Sensitivity analysis for the unconfoundedness assumption is a crucial component of observational studies. The marginal sensitivity model has become increasingly popular for this purpose due to its interpretability and mathematical properties. As the basis of $L^\infty$-sensitivity analysis, it assumes the logit difference between the observed and full data propensity scores is uniformly bounded. In this article, we introduce a new $L^2$-sensitivity analysis framework which is flexible, sharp and efficient. We allow the strength of unmeasured confounding to vary across units and only require it to be bounded marginally for partial identification. We derive analytical solutions to the optimization problems under our $L^2$-models, which can be used to obtain sharp bounds for the average treatment effect (ATE). We derive efficient influence functions and use them to develop efficient one-step estimators in both analyses. We show that multiplier bootstrap can be applied to construct simultaneous confidence bands for our ATE bounds. In a real-data study, we demonstrate that $L^2$-analysis relaxes the interpretation of $L^\infty$-analysis and provides a much more reliable calibration process using observed covariates. Finally, we provide an extension of our theoretical results to the conditional average treatment effect (CATE).

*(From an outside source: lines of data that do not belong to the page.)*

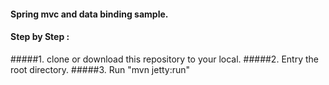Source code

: #### Spring mvc and data binding sample.

#### Step by Step :
#####1. clone or download this repository to your local.
#####2. Entry the root directory.
#####3. Run "mvn jetty:run"
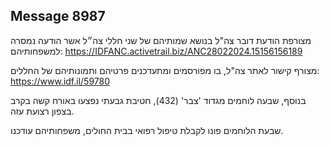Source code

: ## Message 8987

מצורפת הודעת דובר צה"ל בנושא שמותיהם של שני חללי צה״ל אשר הודעה נמסרה למשפחותיהם: https://IDFANC.activetrail.biz/ANC28022024.15156156189

מצורף קישור לאתר צה"ל, בו מפורסמים ומתעדכנים פרטיהם ותמונותיהם של החללים:
https://www.idf.il/59780

בנוסף, שבעה לוחמים מגדוד 'צבר' (432), חטיבת גבעתי נפצעו באורח קשה בקרב בצפון רצועת עזה.

שבעת הלוחמים פונו לקבלת טיפול רפואי בבית החולים, משפחותיהם עודכנו.

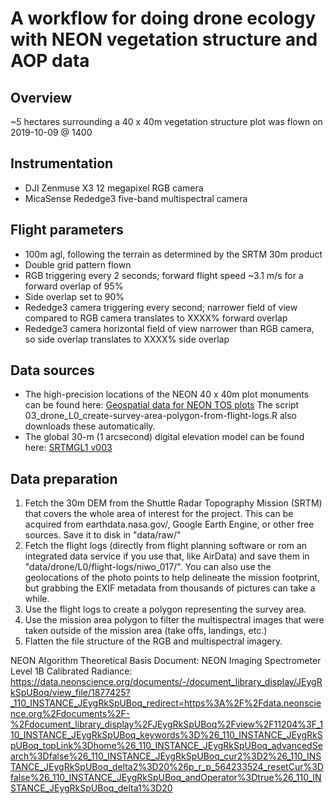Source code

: # A workflow for doing drone ecology with NEON vegetation structure and AOP data

## Overview

~5 hectares surrounding a 40 x 40m vegetation structure plot was flown on 2019-10-09 @ 1400

## Instrumentation

- DJI Zenmuse X3 12 megapixel RGB camera
- MicaSense Rededge3 five-band multispectral camera

## Flight parameters

- 100m agl, following the terrain as determined by the SRTM 30m product
- Double grid pattern flown
- RGB triggering every 2 seconds; forward flight speed ~3.1 m/s for a forward overlap of 95%
- Side overlap set to 90%
- Rededge3 camera triggering every second; narrower field of view compared to RGB camera translates to XXXX% forward overlap
- Rededge3 camera horizontal field of view narrower than RGB camera, so side overlap translates to XXXX% side overlap

## Data sources

- The high-precision locations of the NEON 40 x 40m plot monuments can be found here: [Geospatial data for NEON TOS plots](https://data.neonscience.org/documents/-/document_library_display/JEygRkSpUBoq/view_file/2480213?_110_INSTANCE_JEygRkSpUBoq_redirect=https%3A%2F%2Fdata.neonscience.org%2Fdocuments%2F-%2Fdocument_library_display%2FJEygRkSpUBoq%2Fview%2F2233450%3F_110_INSTANCE_JEygRkSpUBoq_redirect%3Dhttps%253A%252F%252Fdata.neonscience.org%252Fdocuments%253Fp_p_id%253D110_INSTANCE_JEygRkSpUBoq%2526p_p_lifecycle%253D0%2526p_p_state%253Dnormal%2526p_p_mode%253Dview%2526p_p_col_id%253Dcolumn-1%2526p_p_col_count%253D1)
The script 03_drone_L0_create-survey-area-polygon-from-flight-logs.R also downloads these automatically.
- The global 30-m (1 arcsecond) digital elevation model can be found here: [SRTMGL1 v003](https://lpdaac.usgs.gov/products/srtmgl1v003/)

## Data preparation

1. Fetch the 30m DEM from the Shuttle Radar Topography Mission (SRTM) that covers the whole area of interest for the project.
This can be acquired from earthdata.nasa.gov/, Google Earth Engine, or other free sources. Save it to disk in "data/raw/"
2. Fetch the flight logs (directly from flight planning software or rom an integrated data service if you use that, like AirData) and save them in "data/drone/L0/flight-logs/niwo_017/".
You can also use the geolocations of the photo points to help delineate the mission footprint, but grabbing the EXIF metadata from thousands of pictures can take a while.
3. Use the flight logs to create a polygon representing the survey area.
4. Use the mission area polygon to filter the multispectral images that were taken outside of the mission area (take offs, landings, etc.)
5. Flatten the file structure of the RGB and multispectral imagery.


NEON Algorithm Theoretical Basis Document: NEON Imaging Spectrometer Level 1B Calibrated Radiance: https://data.neonscience.org/documents/-/document_library_display/JEygRkSpUBoq/view_file/1877425?_110_INSTANCE_JEygRkSpUBoq_redirect=https%3A%2F%2Fdata.neonscience.org%2Fdocuments%2F-%2Fdocument_library_display%2FJEygRkSpUBoq%2Fview%2F11204%3F_110_INSTANCE_JEygRkSpUBoq_keywords%3D%26_110_INSTANCE_JEygRkSpUBoq_topLink%3Dhome%26_110_INSTANCE_JEygRkSpUBoq_advancedSearch%3Dfalse%26_110_INSTANCE_JEygRkSpUBoq_cur2%3D2%26_110_INSTANCE_JEygRkSpUBoq_delta2%3D20%26p_r_p_564233524_resetCur%3Dfalse%26_110_INSTANCE_JEygRkSpUBoq_andOperator%3Dtrue%26_110_INSTANCE_JEygRkSpUBoq_delta1%3D20
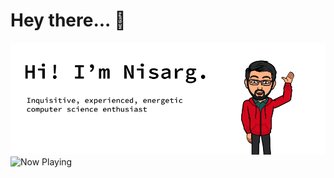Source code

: # Hey there... 👋
<img src="https://raw.githubusercontent.com/nshah9856/nshah9856/master/hello.png" alt="Hello there!"/>

<img src="https://now-playing-spotify-nisarg.herokuapp.com/"  alt="Now Playing">

<!--
**nshah9856/nshah9856** is a ✨ _special_ ✨ repository because its `README.md` (this file) appears on your GitHub profile.

Here are some ideas to get you started:

- 🔭 I’m currently working on ...
- 🌱 I’m currently learning ...
- 👯 I’m looking to collaborate on ...
- 🤔 I’m looking for help with ...
- 💬 Ask me about ...
- 📫 How to reach me: ...
- 😄 Pronouns: ...
- ⚡ Fun fact: ...
-->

翻译：针对无混杂性假设的敏感性分析是观察性研究的关键组成部分。边际敏感性模型因其可解释性和数学特性在此类分析中日益普及。作为L^∞-敏感性分析的基础，该模型假设观测数据与完整数据倾向得分的对数几率差具有一致有界性。本文提出一种兼具灵活性、尖锐性和高效性的新型L^2-敏感性分析框架。我们允许未测量混杂强度在不同单元间变化，仅要求其在部分识别中具有边际有界性。通过推导L^2-模型下优化问题的解析解，可获得平均处理效应(ATE)的尖锐界。我们推导出有效影响函数，并据此在两种分析框架中开发高效一步估计量。研究表明，乘子自助法可用于构建ATE界的同步置信带。在真实数据研究中，我们发现L^2-分析放宽了L^∞-分析的解释条件，并利用观测协变量提供更可靠的校准流程。最后，我们将理论结果推广至条件平均处理效应(CATE)。